Exercise aim
Using the data beneath, show every line that includes the word "ошибки".

Data provided
____________

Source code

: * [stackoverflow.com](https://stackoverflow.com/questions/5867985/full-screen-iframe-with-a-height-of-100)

____________

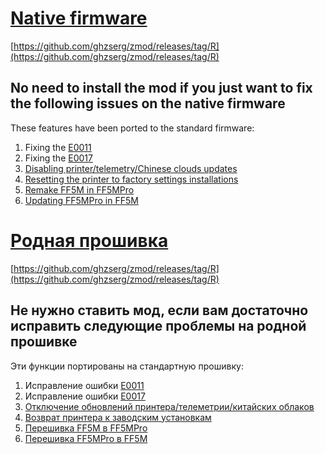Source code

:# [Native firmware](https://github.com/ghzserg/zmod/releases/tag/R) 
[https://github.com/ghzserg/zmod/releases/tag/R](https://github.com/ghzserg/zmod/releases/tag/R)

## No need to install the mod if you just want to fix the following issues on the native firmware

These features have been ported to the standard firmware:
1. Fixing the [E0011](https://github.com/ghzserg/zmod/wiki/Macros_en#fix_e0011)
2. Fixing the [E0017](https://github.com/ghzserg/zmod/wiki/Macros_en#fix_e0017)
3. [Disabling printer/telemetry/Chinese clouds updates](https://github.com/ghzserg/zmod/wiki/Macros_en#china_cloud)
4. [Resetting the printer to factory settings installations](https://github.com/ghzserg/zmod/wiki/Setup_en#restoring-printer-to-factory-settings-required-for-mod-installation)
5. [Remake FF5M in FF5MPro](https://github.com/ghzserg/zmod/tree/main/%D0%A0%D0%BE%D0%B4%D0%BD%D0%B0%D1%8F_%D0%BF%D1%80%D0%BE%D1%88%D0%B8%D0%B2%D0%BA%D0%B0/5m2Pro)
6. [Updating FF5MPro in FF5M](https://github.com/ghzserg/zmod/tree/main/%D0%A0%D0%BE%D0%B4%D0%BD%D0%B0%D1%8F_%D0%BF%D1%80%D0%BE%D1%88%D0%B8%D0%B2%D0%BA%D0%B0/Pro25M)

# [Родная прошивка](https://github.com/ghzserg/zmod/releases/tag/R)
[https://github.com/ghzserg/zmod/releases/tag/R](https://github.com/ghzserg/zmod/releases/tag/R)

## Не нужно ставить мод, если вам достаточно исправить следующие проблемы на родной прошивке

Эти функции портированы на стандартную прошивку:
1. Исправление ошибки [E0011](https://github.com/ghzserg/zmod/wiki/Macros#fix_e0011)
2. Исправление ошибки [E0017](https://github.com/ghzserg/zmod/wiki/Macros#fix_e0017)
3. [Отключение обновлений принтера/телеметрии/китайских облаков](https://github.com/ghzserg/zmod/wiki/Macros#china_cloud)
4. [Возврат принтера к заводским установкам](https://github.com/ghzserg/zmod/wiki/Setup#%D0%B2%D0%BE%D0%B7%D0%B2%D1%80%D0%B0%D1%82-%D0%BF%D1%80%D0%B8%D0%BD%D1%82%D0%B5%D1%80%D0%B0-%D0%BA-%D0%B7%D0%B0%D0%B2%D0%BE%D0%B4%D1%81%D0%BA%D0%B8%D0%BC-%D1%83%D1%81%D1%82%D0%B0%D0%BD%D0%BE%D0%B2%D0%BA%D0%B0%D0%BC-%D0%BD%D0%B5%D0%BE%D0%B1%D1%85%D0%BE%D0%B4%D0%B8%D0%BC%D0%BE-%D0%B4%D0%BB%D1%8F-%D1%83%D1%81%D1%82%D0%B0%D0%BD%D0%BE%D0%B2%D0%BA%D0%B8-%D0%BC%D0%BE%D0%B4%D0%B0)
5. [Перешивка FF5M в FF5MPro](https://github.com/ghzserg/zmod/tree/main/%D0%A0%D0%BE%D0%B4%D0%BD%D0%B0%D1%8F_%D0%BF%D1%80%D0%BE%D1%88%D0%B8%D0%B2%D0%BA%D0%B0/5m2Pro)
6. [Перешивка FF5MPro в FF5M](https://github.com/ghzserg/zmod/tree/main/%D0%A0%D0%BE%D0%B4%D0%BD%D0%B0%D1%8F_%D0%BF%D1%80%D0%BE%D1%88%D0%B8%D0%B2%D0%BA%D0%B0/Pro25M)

____________

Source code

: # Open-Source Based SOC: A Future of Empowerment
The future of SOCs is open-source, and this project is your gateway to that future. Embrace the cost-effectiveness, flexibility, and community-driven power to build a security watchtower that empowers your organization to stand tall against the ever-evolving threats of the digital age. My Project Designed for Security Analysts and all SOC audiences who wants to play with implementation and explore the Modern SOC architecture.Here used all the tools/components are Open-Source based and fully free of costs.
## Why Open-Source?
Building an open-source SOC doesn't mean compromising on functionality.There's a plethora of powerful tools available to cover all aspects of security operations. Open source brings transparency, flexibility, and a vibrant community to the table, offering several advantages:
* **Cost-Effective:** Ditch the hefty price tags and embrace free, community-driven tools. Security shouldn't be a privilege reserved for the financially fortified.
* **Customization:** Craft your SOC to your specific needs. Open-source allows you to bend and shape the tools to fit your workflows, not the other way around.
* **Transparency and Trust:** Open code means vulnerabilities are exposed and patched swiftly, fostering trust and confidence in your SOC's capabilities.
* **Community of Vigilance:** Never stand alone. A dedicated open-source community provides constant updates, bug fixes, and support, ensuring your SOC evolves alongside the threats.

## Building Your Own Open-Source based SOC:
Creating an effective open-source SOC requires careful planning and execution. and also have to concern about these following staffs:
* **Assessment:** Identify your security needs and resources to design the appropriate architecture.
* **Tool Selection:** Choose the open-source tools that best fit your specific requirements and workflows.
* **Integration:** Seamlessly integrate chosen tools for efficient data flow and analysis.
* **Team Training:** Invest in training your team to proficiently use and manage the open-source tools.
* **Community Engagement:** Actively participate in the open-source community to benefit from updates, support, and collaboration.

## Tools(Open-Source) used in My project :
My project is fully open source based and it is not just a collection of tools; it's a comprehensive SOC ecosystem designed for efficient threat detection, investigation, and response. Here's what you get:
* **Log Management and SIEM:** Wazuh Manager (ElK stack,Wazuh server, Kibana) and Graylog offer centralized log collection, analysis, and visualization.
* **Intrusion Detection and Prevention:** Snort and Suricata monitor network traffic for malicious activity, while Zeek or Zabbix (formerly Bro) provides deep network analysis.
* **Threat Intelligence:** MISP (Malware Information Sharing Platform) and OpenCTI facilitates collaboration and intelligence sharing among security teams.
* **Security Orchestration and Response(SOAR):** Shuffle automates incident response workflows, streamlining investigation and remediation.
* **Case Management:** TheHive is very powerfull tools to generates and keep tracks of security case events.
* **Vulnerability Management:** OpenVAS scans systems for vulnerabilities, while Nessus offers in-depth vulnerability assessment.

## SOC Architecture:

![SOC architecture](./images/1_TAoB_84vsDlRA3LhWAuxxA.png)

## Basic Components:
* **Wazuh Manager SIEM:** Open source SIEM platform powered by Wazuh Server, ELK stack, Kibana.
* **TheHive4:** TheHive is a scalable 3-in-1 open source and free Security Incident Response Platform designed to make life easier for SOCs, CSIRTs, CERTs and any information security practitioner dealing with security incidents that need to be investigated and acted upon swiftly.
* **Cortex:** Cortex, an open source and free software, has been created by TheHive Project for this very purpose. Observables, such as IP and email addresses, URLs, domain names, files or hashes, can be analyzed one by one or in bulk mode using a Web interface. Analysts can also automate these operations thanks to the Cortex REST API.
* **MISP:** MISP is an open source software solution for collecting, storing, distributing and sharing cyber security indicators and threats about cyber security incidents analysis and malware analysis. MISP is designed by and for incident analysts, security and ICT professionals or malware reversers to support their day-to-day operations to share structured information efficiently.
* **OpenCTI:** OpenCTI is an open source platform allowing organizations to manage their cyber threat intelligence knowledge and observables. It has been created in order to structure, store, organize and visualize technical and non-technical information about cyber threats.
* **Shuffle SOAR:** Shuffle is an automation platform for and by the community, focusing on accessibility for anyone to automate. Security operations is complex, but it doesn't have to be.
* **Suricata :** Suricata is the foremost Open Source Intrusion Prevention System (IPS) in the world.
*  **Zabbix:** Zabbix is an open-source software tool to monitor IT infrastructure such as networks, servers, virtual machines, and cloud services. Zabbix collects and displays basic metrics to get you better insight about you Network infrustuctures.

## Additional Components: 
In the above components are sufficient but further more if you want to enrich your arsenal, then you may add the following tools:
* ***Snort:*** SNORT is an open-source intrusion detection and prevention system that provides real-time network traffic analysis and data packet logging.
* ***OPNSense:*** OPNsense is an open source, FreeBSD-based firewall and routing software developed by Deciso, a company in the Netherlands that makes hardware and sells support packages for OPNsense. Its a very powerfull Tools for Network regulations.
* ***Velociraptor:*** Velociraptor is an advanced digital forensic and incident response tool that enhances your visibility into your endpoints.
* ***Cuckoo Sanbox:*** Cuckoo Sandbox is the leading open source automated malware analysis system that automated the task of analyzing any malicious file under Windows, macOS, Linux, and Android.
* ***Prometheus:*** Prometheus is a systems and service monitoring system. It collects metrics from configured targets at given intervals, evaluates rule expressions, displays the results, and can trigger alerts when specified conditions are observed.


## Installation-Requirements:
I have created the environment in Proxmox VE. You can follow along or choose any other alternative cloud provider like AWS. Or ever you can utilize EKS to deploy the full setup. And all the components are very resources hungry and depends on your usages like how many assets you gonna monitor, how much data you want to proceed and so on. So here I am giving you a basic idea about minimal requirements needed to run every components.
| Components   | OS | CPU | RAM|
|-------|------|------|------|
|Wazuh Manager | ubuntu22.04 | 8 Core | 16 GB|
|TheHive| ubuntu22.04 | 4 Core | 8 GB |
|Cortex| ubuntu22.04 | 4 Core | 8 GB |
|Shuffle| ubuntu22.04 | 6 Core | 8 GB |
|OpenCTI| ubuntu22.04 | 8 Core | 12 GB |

____________

Problem solution
1. Исправление ошибки [E0011](https://github.com/ghzserg/zmod/wiki/Macros#fix_e0011)
2. Исправление ошибки [E0017](https://github.com/ghzserg/zmod/wiki/Macros#fix_e0017)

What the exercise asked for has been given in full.